Return exactly the lines of the records below, starting at the line that contains "ユークリッド距離法は、一般的" and ending at the line that contains "コサイン類似度は、クラスタ重", with both of those lines kept.

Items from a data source
************

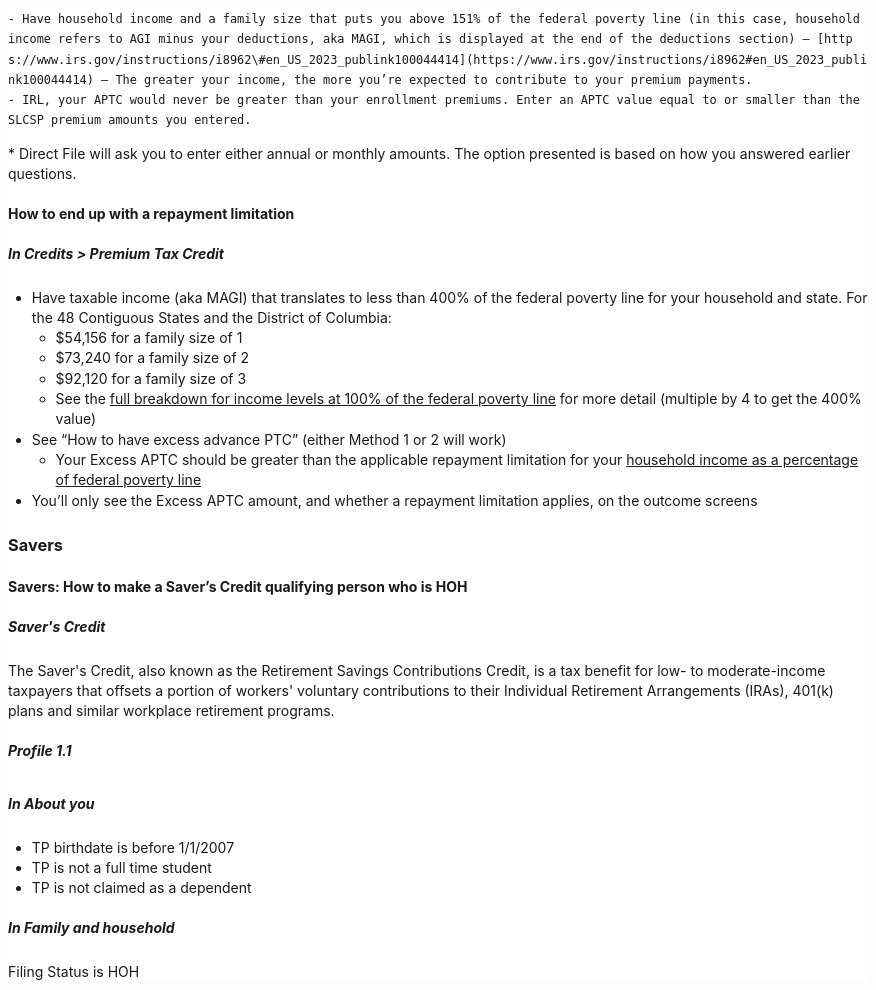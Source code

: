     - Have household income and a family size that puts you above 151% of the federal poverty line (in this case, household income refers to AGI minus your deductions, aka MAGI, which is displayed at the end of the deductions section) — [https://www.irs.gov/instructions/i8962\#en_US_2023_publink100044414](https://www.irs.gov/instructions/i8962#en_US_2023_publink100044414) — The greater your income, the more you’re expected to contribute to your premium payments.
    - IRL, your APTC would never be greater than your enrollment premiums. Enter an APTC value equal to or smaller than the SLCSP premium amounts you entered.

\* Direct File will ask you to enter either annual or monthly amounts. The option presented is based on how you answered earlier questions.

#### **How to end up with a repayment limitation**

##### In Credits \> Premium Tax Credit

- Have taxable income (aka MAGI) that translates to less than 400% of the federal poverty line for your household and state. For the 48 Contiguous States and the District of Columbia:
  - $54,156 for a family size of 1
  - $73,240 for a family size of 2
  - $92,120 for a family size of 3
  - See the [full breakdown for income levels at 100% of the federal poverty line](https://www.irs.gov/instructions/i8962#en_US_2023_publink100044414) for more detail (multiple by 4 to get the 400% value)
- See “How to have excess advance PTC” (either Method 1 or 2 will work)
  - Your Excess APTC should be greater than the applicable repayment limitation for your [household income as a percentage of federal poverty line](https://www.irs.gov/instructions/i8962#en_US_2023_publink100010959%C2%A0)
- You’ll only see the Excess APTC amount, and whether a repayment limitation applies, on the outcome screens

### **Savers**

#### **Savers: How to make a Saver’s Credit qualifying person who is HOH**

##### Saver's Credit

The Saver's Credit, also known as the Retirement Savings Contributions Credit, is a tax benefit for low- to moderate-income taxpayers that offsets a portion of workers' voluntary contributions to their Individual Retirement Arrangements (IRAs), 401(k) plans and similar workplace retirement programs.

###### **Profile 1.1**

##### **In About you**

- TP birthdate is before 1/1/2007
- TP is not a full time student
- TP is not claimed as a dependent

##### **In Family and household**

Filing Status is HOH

************

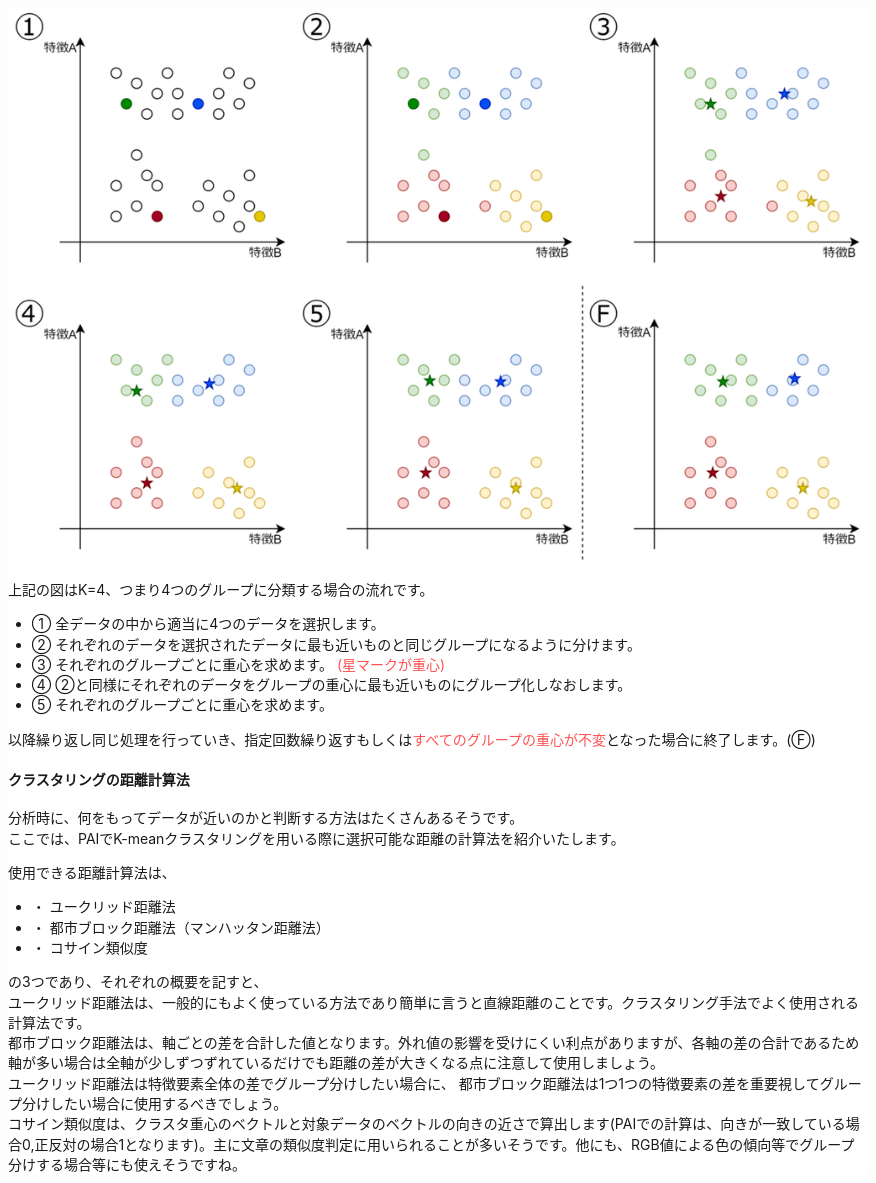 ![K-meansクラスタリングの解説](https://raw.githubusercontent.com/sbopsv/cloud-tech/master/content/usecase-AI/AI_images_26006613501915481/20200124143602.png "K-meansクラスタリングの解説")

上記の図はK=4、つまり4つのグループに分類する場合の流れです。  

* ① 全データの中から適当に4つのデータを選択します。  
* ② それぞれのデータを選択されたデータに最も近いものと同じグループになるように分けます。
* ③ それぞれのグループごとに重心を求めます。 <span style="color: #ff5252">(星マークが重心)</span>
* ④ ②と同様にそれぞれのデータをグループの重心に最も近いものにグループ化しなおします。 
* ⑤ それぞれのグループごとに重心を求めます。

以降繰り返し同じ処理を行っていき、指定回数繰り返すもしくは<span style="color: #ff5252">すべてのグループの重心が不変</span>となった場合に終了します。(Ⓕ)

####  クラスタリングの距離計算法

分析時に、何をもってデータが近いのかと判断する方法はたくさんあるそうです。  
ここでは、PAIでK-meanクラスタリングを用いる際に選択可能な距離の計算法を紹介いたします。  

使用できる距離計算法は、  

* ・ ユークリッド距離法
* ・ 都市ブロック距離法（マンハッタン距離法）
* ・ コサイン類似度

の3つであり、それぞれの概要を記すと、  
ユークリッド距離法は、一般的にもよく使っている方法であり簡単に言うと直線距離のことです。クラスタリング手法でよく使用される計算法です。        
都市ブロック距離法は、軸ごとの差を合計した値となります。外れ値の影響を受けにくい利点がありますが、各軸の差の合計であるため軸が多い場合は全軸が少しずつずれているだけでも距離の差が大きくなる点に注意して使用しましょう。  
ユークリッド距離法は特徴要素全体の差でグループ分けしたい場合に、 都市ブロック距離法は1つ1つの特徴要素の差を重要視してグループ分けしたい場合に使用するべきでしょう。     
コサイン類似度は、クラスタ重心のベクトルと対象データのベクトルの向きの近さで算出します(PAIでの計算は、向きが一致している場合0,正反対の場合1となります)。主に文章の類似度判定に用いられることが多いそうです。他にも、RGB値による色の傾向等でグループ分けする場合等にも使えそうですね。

************

TASK SOLUTION –
ユークリッド距離法は、一般的にもよく使っている方法であり簡単に言うと直線距離のことです。クラスタリング手法でよく使用される計算法です。        
都市ブロック距離法は、軸ごとの差を合計した値となります。外れ値の影響を受けにくい利点がありますが、各軸の差の合計であるため軸が多い場合は全軸が少しずつずれているだけでも距離の差が大きくなる点に注意して使用しましょう。  
ユークリッド距離法は特徴要素全体の差でグループ分けしたい場合に、 都市ブロック距離法は1つ1つの特徴要素の差を重要視してグループ分けしたい場合に使用するべきでしょう。     
コサイン類似度は、クラスタ重心のベクトルと対象データのベクトルの向きの近さで算出します(PAIでの計算は、向きが一致している場合0,正反対の場合1となります)。主に文章の類似度判定に用いられることが多いそうです。他にも、RGB値による色の傾向等でグループ分けする場合等にも使えそうですね。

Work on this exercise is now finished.